━━━━━ Material provided
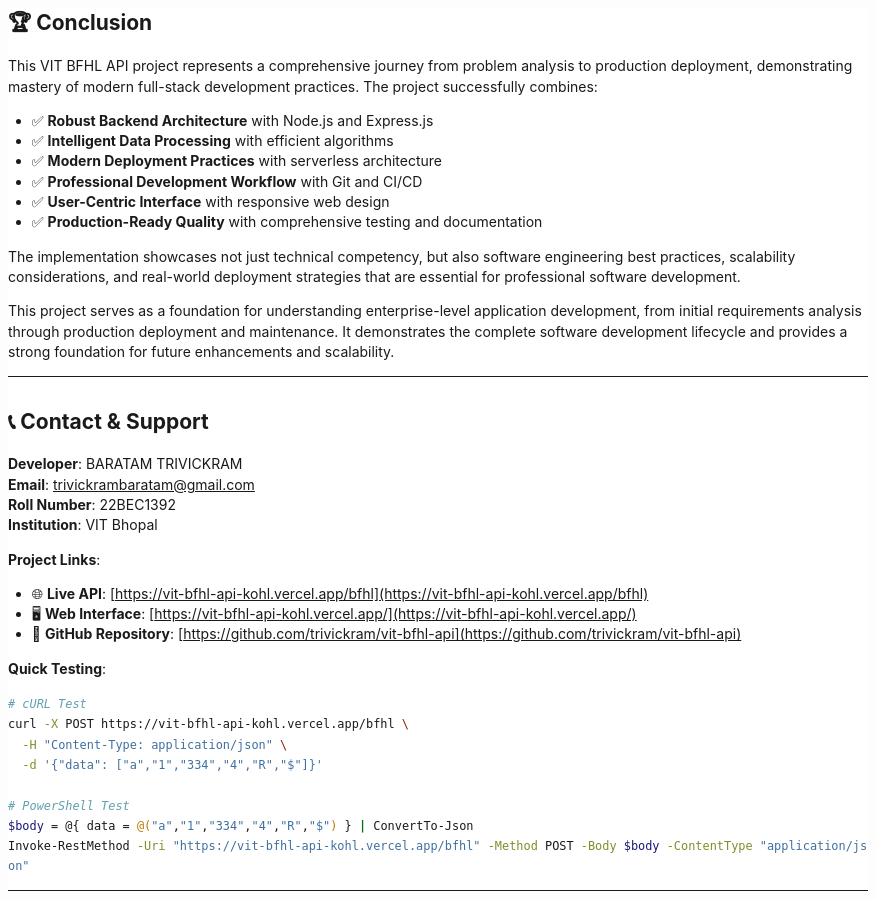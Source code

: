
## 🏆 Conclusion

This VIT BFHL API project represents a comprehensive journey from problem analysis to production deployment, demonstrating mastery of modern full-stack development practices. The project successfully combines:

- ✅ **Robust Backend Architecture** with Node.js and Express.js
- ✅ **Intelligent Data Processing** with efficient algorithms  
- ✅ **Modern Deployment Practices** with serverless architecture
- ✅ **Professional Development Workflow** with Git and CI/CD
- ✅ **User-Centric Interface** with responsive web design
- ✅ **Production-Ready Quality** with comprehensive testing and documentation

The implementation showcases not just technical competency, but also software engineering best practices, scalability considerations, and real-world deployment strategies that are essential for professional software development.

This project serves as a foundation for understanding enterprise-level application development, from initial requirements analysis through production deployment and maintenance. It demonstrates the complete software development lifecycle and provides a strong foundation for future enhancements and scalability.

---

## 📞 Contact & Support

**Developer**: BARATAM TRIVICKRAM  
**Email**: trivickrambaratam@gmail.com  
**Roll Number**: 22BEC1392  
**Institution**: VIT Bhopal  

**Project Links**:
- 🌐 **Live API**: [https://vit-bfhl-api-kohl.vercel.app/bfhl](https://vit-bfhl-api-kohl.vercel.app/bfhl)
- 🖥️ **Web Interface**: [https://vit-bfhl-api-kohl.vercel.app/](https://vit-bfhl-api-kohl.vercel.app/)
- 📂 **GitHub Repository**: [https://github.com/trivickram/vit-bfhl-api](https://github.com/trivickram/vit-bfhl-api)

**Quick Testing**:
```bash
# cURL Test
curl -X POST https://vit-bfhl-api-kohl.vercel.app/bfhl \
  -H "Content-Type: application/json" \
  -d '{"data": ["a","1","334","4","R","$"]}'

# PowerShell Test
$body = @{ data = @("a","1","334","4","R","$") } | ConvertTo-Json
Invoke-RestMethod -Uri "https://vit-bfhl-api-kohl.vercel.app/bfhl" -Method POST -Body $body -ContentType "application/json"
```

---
━━━━━━━━━━
━━━━━ Material provided
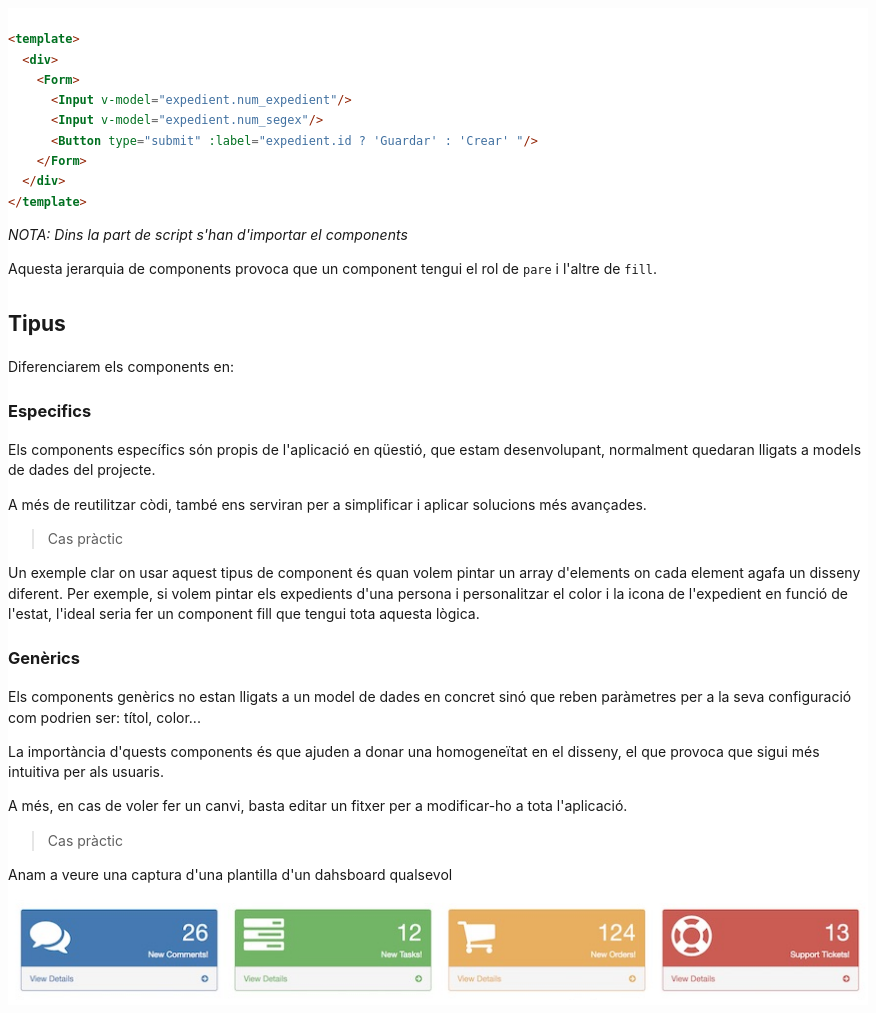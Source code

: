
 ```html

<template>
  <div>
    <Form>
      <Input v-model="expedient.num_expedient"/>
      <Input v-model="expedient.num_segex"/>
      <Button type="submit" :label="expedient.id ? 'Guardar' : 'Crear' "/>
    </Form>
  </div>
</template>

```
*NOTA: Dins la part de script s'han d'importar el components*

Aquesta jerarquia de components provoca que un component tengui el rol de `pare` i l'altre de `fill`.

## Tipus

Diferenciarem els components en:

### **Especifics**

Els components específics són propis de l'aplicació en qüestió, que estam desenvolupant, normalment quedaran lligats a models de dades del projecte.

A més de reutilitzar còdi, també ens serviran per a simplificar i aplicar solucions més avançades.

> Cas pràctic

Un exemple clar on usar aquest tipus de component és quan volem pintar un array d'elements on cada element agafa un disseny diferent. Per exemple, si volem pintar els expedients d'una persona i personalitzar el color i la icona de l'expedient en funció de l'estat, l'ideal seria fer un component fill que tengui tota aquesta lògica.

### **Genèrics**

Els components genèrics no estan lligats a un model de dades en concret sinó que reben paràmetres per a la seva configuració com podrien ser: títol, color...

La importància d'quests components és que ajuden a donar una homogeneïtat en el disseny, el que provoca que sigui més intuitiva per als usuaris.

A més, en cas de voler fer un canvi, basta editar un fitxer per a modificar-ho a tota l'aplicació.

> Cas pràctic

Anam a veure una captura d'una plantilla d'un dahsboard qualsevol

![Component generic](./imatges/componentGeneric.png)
━━━━━━━━━━
━━━━━ Material provided
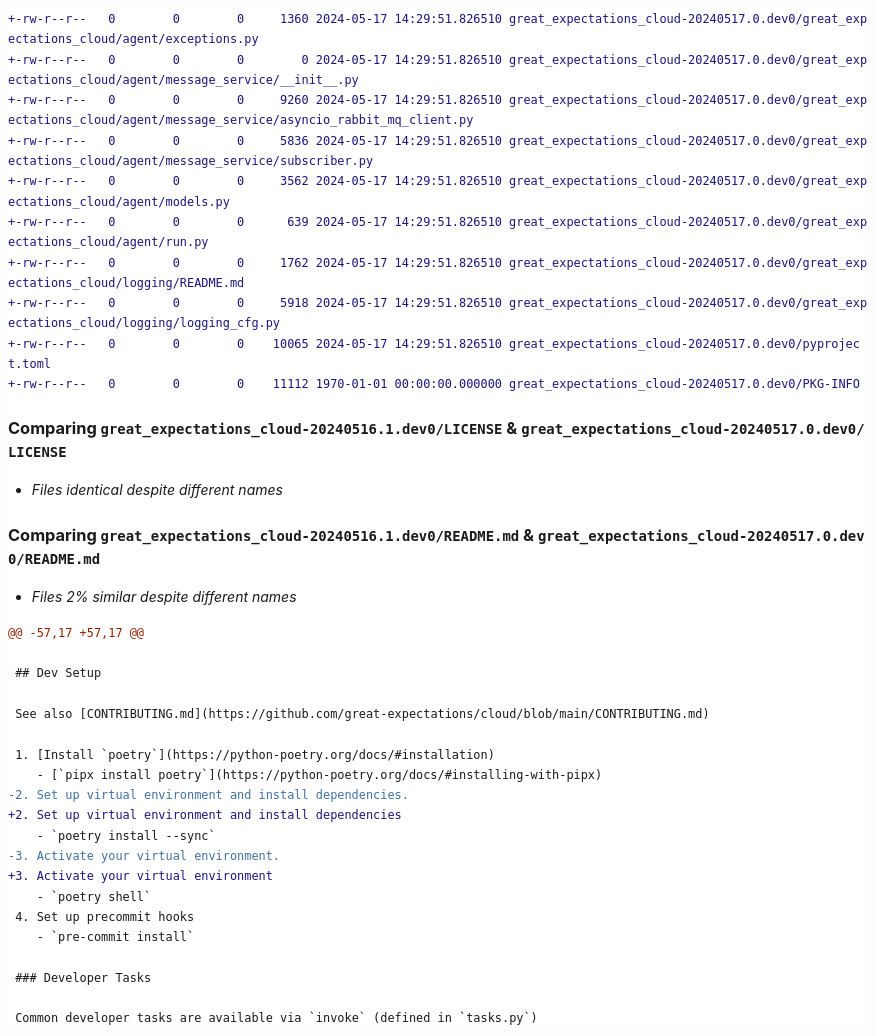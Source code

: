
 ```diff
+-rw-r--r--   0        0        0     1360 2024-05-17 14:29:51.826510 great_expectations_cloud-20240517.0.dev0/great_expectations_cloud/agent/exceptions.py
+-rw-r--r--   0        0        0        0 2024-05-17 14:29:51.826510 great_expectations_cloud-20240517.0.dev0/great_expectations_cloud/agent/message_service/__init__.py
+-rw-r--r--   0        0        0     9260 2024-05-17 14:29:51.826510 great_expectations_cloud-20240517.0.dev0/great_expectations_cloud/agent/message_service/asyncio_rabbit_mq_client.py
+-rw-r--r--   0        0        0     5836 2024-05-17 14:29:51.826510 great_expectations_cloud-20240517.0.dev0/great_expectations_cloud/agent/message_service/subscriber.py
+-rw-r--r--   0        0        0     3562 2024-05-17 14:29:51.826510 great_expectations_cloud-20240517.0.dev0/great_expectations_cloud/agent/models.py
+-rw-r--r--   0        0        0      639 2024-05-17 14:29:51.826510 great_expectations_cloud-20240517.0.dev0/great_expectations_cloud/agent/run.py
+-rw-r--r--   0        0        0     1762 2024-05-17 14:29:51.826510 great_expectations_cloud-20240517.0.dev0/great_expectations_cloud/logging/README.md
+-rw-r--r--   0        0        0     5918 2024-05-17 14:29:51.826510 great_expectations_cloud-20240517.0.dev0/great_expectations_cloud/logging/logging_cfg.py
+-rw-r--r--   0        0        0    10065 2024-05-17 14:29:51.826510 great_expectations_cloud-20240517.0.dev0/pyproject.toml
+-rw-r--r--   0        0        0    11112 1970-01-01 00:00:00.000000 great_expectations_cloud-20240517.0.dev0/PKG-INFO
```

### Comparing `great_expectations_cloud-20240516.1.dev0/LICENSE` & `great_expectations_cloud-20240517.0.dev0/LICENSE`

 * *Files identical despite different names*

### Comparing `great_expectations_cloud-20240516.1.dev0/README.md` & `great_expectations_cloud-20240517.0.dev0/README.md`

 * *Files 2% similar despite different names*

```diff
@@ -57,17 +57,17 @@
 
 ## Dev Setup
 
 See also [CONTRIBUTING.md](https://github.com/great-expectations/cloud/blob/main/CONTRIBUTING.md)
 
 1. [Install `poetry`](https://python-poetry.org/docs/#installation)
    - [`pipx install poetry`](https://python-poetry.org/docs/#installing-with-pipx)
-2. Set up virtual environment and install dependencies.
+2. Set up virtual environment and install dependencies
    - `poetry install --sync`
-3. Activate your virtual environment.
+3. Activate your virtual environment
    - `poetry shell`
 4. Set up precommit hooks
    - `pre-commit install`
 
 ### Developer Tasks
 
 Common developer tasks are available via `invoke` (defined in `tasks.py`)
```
━━━━━━━━━━
Directions for this task
Out of the data above, transcribe exactly and only the lines starting with the line that has "This VIT BFHL" and going on through the line that has "- ✅ **Intelligent", both included.

Exercise solution
This VIT BFHL API project represents a comprehensive journey from problem analysis to production deployment, demonstrating mastery of modern full-stack development practices. The project successfully combines:

- ✅ **Robust Backend Architecture** with Node.js and Express.js
- ✅ **Intelligent Data Processing** with efficient algorithms  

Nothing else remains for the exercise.